Posted on November 3, 2013


Lazy parents cartoon

Son, your amazing ability to want everything you see is equaled only by your tireless commitment to not expending any energy to get it. Go figure.

I get it: you want a Bugatti. It looks cool and it goes super fast. Well, actually, it has the potential to go fast–about 5 times faster than you’ll ever be able to drive it. You’ll be lucky to ever get it out of second gear anywhere around here. Which means it’s a million and a half bucks of basic transportation from point a to point b.
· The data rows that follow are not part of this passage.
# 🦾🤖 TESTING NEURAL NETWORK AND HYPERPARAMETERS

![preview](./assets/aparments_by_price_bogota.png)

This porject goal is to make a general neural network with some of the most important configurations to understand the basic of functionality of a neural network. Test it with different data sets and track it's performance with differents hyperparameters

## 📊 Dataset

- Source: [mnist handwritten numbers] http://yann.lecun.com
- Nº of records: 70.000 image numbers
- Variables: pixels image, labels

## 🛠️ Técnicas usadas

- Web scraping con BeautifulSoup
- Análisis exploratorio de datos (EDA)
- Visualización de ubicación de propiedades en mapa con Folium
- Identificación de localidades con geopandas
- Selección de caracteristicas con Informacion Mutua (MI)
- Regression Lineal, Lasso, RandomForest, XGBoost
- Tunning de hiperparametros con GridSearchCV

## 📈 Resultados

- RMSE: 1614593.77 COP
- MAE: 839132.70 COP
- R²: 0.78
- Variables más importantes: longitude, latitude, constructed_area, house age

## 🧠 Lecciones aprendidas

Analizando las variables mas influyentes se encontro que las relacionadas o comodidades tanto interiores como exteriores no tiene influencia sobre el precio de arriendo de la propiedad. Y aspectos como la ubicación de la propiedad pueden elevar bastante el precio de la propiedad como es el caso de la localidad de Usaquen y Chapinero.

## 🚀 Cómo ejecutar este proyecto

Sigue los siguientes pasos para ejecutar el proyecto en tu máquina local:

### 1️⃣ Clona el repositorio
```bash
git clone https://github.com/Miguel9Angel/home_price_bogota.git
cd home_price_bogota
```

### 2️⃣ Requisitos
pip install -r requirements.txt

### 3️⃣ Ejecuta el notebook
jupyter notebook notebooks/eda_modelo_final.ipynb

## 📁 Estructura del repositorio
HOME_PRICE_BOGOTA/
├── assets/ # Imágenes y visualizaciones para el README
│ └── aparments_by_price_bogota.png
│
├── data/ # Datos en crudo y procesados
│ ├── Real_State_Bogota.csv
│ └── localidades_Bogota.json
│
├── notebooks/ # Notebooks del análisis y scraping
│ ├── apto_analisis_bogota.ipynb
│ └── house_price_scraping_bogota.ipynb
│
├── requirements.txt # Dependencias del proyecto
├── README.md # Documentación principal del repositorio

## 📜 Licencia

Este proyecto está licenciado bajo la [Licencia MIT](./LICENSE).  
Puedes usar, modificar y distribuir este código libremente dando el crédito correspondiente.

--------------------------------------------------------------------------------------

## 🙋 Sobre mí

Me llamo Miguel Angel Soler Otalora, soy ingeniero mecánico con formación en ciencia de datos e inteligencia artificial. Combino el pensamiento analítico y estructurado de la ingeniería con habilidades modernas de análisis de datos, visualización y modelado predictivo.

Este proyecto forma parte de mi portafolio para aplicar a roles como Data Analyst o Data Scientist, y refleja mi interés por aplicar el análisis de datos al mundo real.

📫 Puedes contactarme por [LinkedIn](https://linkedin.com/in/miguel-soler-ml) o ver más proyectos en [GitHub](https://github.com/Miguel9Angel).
That’s a lot of unmet potential.

Bugatti Veyron

Credit: Manju/CC-BY-SA-3.0

The ironic bit is that if you fail to one day own a Bugatti it will be because of unmet potential–only this time it’ll be yours–caused by your constant desire to get from point a to point b quickly without actually doing anything.
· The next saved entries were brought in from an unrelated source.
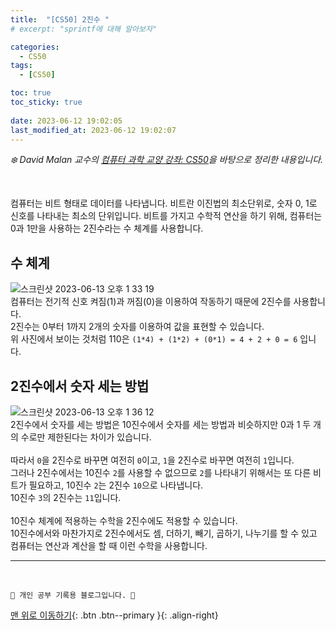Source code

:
 ```yaml
---
title:  "[CS50] 2진수 "
# excerpt: "sprintf에 대해 알아보자"

categories:
  - CS50
tags:
  - [CS50]

toc: true
toc_sticky: true
 
date: 2023-06-12 19:02:05
last_modified_at: 2023-06-12 19:02:07
---
```



_❄️ David Malan 교수의 [컴퓨터 과학 교양 강좌: CS50](https://www.edwith.org/cs50/lecture/22798?isDesc=false)을 바탕으로 정리한 내용입니다._

<br>

컴퓨터는 비트 형태로 데이터를 나타냅니다. 비트란 이진법의 최소단위로, 숫자 0, 1로 신호를 나타내는 최소의 단위입니다. 비트를 가지고 수학적 연산을 하기 위해, 컴퓨터는 0과 1만을 사용하는 2진수라는 수 체계를 사용합니다.

## 수 체계
![스크린샷 2023-06-13 오후 1 33 19](https://github.com/minju412/jenkins-test/assets/59405576/284ded12-2497-482d-91c8-16f5267a631e)<br>
컴퓨터는 전기적 신호 켜짐(1)과 꺼짐(0)을 이용하여 작동하기 때문에 2진수를 사용합니다.<br>
2진수는 0부터 1까지 2개의 숫자를 이용하여 값을 표현할 수 있습니다.<br>
위 사진에서 보이는 것처럼 110은 `(1*4) + (1*2) + (0*1) = 4 + 2 + 0 = 6` 입니다.

## 2진수에서 숫자 세는 방법
![스크린샷 2023-06-13 오후 1 36 12](https://github.com/minju412/jenkins-test/assets/59405576/e01cdc42-0425-4d61-8163-86fbb638f1ab)<br>
2진수에서 숫자를 세는 방법은 10진수에서 숫자를 세는 방법과 비슷하지만 0과 1 두 개의 수로만 제한된다는 차이가 있습니다.<br><br>
따라서 `0`을 2진수로 바꾸면 여전히 `0`이고, `1`을 2진수로 바꾸면 여전히 `1`입니다.<br>
그러나 2진수에서는 10진수 `2`를 사용할 수 없으므로 `2`를 나타내기 위해서는 또 다른 비트가 필요하고, 10진수 `2`는 2진수 `10`으로 나타냅니다.<br>
10진수 `3`의 2진수는 `11`입니다.<br><br>
10진수 체계에 적용하는 수학을 2진수에도 적용할 수 있습니다.<br>
10진수에서와 마찬가지로 2진수에서도 셈, 더하기, 빼기, 곱하기, 나누기를 할 수 있고 컴퓨터는 연산과 계산을 할 때 이런 수학을 사용합니다.

















***
<br>


    💛 개인 공부 기록용 블로그입니다. 👻

[맨 위로 이동하기](#){: .btn .btn--primary }{: .align-right}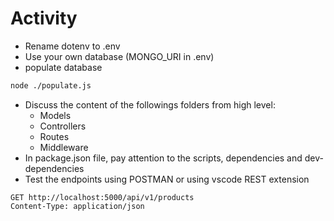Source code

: # Activity

- Rename dotenv to .env
- Use your own database (MONGO_URI in .env)
- populate database

```sh
node ./populate.js
```

- Discuss the content of the followings folders from high level:
  - Models
  - Controllers
  - Routes
  - Middleware
- In package.json file, pay attention to the scripts, dependencies and dev-dependencies
- Test the endpoints using POSTMAN or using vscode REST extension

```http
GET http://localhost:5000/api/v1/products
Content-Type: application/json
```
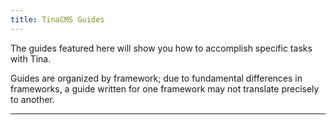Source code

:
 ```yaml
---
title: TinaCMS Guides
---
```


The guides featured here will show you how to accomplish specific tasks with Tina.

Guides are organized by framework; due to fundamental differences in frameworks, a guide written for one framework may not translate precisely to another.

---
See, here’s the thing: there are three ways to obtain a Bugatti (or anything else, for that matter).

        1. Be born rich.
        2. Steal it.
        3. Actually work for it.

Regarding being born rich: Sorry, I messed that one up. Not an option.

As for stealing one, you can’t just steal a Bugatti; you’ve got to work your way up from Smart Cars to Minis, Hondas, maybe steal some Ferraris, and eventually you’ll be ready to take on a Bugatti. Clearly, stealing is not an option because it involves having to do some truly evil things: practice and planning. That’s probably why stealing is two whole commandments above thou shalt not covet thy neighbor’s Bugatti (modern interpretation).
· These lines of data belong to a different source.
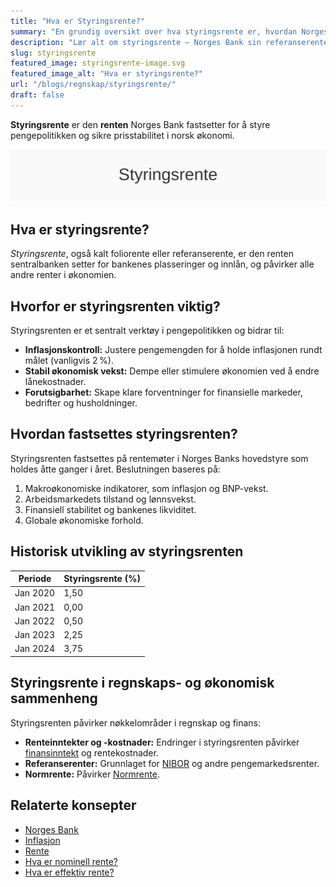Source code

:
 ```yaml
---
title: "Hva er Styringsrente?"
summary: "En grundig oversikt over hva styringsrente er, hvordan Norges Bank fastsetter den, og dens rolle i økonomi og regnskap."
description: "Lær alt om styringsrente – Norges Bank sin referanserente for pengepolitikken, inkludert definisjon, historikk og økonomisk betydning."
slug: styringsrente
featured_image: styringsrente-image.svg
featured_image_alt: "Hva er styringsrente?"
url: "/blogs/regnskap/styringsrente/"
draft: false
---
```


**Styringsrente** er den **renten** Norges Bank fastsetter for å styre pengepolitikken og sikre prisstabilitet i norsk økonomi.

![Styringsrente](styringsrente-image.svg)

## Hva er styringsrente?

*Styringsrente*, også kalt foliorente eller referanserente, er den renten sentralbanken setter for bankenes plasseringer og innlån, og påvirker alle andre renter i økonomien.

## Hvorfor er styringsrenten viktig?

Styringsrenten er et sentralt verktøy i pengepolitikken og bidrar til:

* **Inflasjonskontroll:** Justere pengemengden for å holde inflasjonen rundt målet (vanligvis 2 %).
* **Stabil økonomisk vekst:** Dempe eller stimulere økonomien ved å endre lånekostnader.
* **Forutsigbarhet:** Skape klare forventninger for finansielle markeder, bedrifter og husholdninger.

## Hvordan fastsettes styringsrenten?

Styringsrenten fastsettes på rentemøter i Norges Banks hovedstyre som holdes åtte ganger i året. Beslutningen baseres på:

1. Makroøkonomiske indikatorer, som inflasjon og BNP-vekst.
2. Arbeidsmarkedets tilstand og lønnsvekst.
3. Finansiell stabilitet og bankenes likviditet.
4. Globale økonomiske forhold.

## Historisk utvikling av styringsrenten

| Periode     | Styringsrente (%) |
|-------------|-------------------|
| Jan 2020    | 1,50              |
| Jan 2021    | 0,00              |
| Jan 2022    | 0,50              |
| Jan 2023    | 2,25              |
| Jan 2024    | 3,75              |

## Styringsrente i regnskaps- og økonomisk sammenheng

Styringsrenten påvirker nøkkelområder i regnskap og finans:

* **Renteinntekter og -kostnader:** Endringer i styringsrenten påvirker [finansinntekt](/blogs/regnskap/finansinntekt "Finansinntekt – Renter, utbytte og kapitalgevinster") og rentekostnader.
* **Referanserenter:** Grunnlaget for [NIBOR](/blogs/regnskap/nibor "NIBOR – Norsk Interbank Offered Rate") og andre pengemarkedsrenter.
* **Normrente:** Påvirker [Normrente](/blogs/regnskap/normrente "Hva er Normrente? Komplett Guide til Normrente i Norsk Regnskapspraksis").

## Relaterte konsepter

* [Norges Bank](/blogs/regnskap/norges-bank "Hva er Norges Bank? Rolle og Funksjoner i Norsk Økonomi")
* [Inflasjon](/blogs/regnskap/hva-er-inflasjon "Hva er inflasjon? En guide til pengepolitikk og styringsrente")
* [Rente](/blogs/regnskap/rente "Rente – En komplett guide til rente i regnskap")
* [Hva er nominell rente?](/blogs/regnskap/hva-er-nominell-rente "Hva er nominell rente? Definisjon og Beregning")
* [Hva er effektiv rente?](/blogs/regnskap/hva-er-effektiv-rente "Hva er effektiv rente? Beregning og Eksempler")
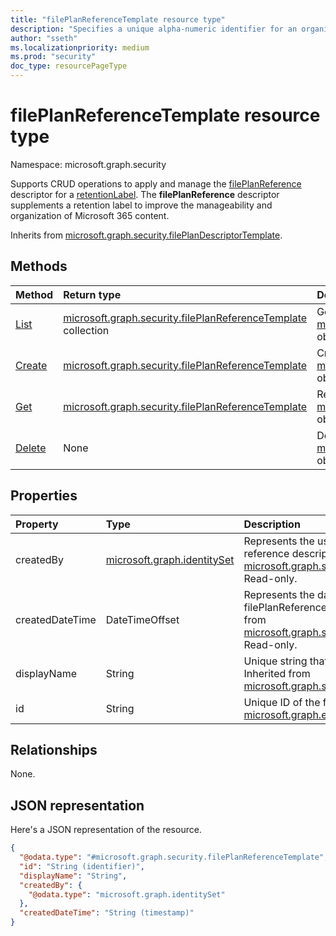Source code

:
 ```yaml
---
title: "filePlanReferenceTemplate resource type"
description: "Specifies a unique alpha-numeric identifier for an organization’s retention schedule."
author: "sseth"
ms.localizationpriority: medium
ms.prod: "security"
doc_type: resourcePageType
---
```


# filePlanReferenceTemplate resource type

Namespace: microsoft.graph.security

Supports CRUD operations to apply and manage the [filePlanReference](security-fileplanreference.md) descriptor for a [retentionLabel](security-retentionlabel.md). The **filePlanReference** descriptor supplements a retention label to improve the manageability and organization of Microsoft 365 content.

Inherits from [microsoft.graph.security.filePlanDescriptorTemplate](../resources/security-fileplandescriptorTemplate.md).

## Methods
|Method|Return type|Description|
|:---|:---|:---|
|[List](../api/security-labelsroot-list-fileplanreferences.md)|[microsoft.graph.security.filePlanReferenceTemplate](../resources/security-fileplanreferencetemplate.md) collection|Get a list of the [microsoft.graph.security.filePlanReferenceTemplate](../resources/security-fileplanreferencetemplate.md) objects and their properties.|
|[Create](../api/security-labelsroot-post-fileplanreferences.md)|[microsoft.graph.security.filePlanReferenceTemplate](../resources/security-fileplanreferencetemplate.md)|Create a new [microsoft.graph.security.filePlanReferenceTemplate](../resources/security-fileplanreferencetemplate.md) object.|
|[Get](../api/security-fileplanreferencetemplate-get.md)|[microsoft.graph.security.filePlanReferenceTemplate](../resources/security-fileplanreferencetemplate.md)|Read the properties and relationships of a [microsoft.graph.security.filePlanReferenceTemplate](../resources/security-fileplanreferencetemplate.md) object.|
|[Delete](../api/security-labelsroot-delete-fileplanreferences.md)|None|Delete a [microsoft.graph.security.filePlanReferenceTemplate](../resources/security-fileplanreferencetemplate.md) object.|

## Properties
|Property|Type|Description|
|:---|:---|:---|
|createdBy|[microsoft.graph.identitySet](/graph/api/resources/identityset)|Represents the user who created the file plan reference descriptor. Inherited from [microsoft.graph.security.filePlanDescriptorTemplate](../resources/security-fileplandescriptorTemplate.md). Read-only.|
|createdDateTime|DateTimeOffset|Represents the date and time in which the filePlanReference descriptor is created. Inherited from [microsoft.graph.security.filePlanDescriptorTemplate](../resources/security-fileplandescriptorTemplate.md). Read-only.|
|displayName|String|Unique string that defines a filePlanReference name. Inherited from [microsoft.graph.security.filePlanDescriptorTemplate](../resources/security-fileplandescriptorTemplate.md).|
|id|String|Unique ID of the filePlanReference. Inherited from [microsoft.graph.entity](../resources/entity.md). Read-only.|

## Relationships
None.

## JSON representation
Here's a JSON representation of the resource.
<!-- {
  "blockType": "resource",
  "keyProperty": "id",
  "@odata.type": "microsoft.graph.security.filePlanReferenceTemplate",
  "baseType": "microsoft.graph.security.filePlanDescriptor",
  "openType": false
}
-->
``` json
{
  "@odata.type": "#microsoft.graph.security.filePlanReferenceTemplate",
  "id": "String (identifier)",
  "displayName": "String",
  "createdBy": {
    "@odata.type": "microsoft.graph.identitySet"
  },
  "createdDateTime": "String (timestamp)"
}
```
That leaves actually working for it and, well, that’s just plain silly, right?

Given the options, the only viable course of action would be to sit on the couch and play Minecraft until the Universe reorganizes itself into a more satisfactory reality. This new reality will be the one in which your commitment to doing nothing is rewarded, not unfairly punished.

The mistake that so many of us make is to assume that the fastest route to our desired destination is a straight line. The successful people know that it’s not the direction you’re heading that determines your final destination. Out of a hundred turns along the way, only the very last one points you directly to the goal.